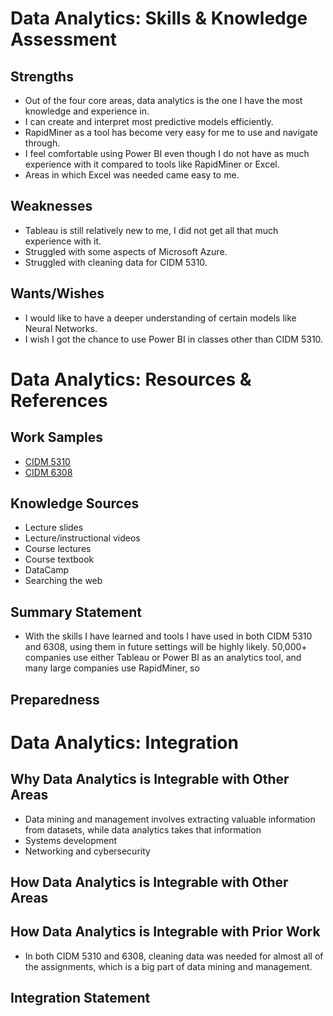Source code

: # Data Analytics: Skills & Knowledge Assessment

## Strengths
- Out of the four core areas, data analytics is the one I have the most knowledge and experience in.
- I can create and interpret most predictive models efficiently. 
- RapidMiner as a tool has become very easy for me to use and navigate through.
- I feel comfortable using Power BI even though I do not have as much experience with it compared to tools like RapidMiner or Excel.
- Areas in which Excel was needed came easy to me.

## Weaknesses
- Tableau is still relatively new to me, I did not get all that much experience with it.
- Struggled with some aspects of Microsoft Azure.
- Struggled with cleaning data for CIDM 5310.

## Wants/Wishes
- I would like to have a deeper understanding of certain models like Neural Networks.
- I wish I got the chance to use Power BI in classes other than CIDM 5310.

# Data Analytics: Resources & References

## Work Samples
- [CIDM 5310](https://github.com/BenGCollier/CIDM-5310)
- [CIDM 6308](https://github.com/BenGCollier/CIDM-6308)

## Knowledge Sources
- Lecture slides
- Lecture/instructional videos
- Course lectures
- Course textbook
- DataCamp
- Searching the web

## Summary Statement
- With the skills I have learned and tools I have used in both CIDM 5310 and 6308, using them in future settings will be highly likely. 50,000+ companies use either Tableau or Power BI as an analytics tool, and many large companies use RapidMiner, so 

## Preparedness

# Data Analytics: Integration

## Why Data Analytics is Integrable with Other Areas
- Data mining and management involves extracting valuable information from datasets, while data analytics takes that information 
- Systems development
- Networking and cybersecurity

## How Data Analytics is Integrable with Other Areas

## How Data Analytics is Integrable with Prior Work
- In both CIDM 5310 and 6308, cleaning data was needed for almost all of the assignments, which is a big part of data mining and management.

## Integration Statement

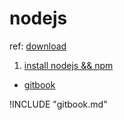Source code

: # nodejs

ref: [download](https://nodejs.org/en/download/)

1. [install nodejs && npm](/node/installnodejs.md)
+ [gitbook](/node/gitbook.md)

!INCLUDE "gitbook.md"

········

**Your goal**
Copy every line of the listing that includes the string "nodejs".

**Result of the exercise**
: # nodejs
ref: [download](https://nodejs.org/en/download/)
1. [install nodejs && npm](/node/installnodejs.md)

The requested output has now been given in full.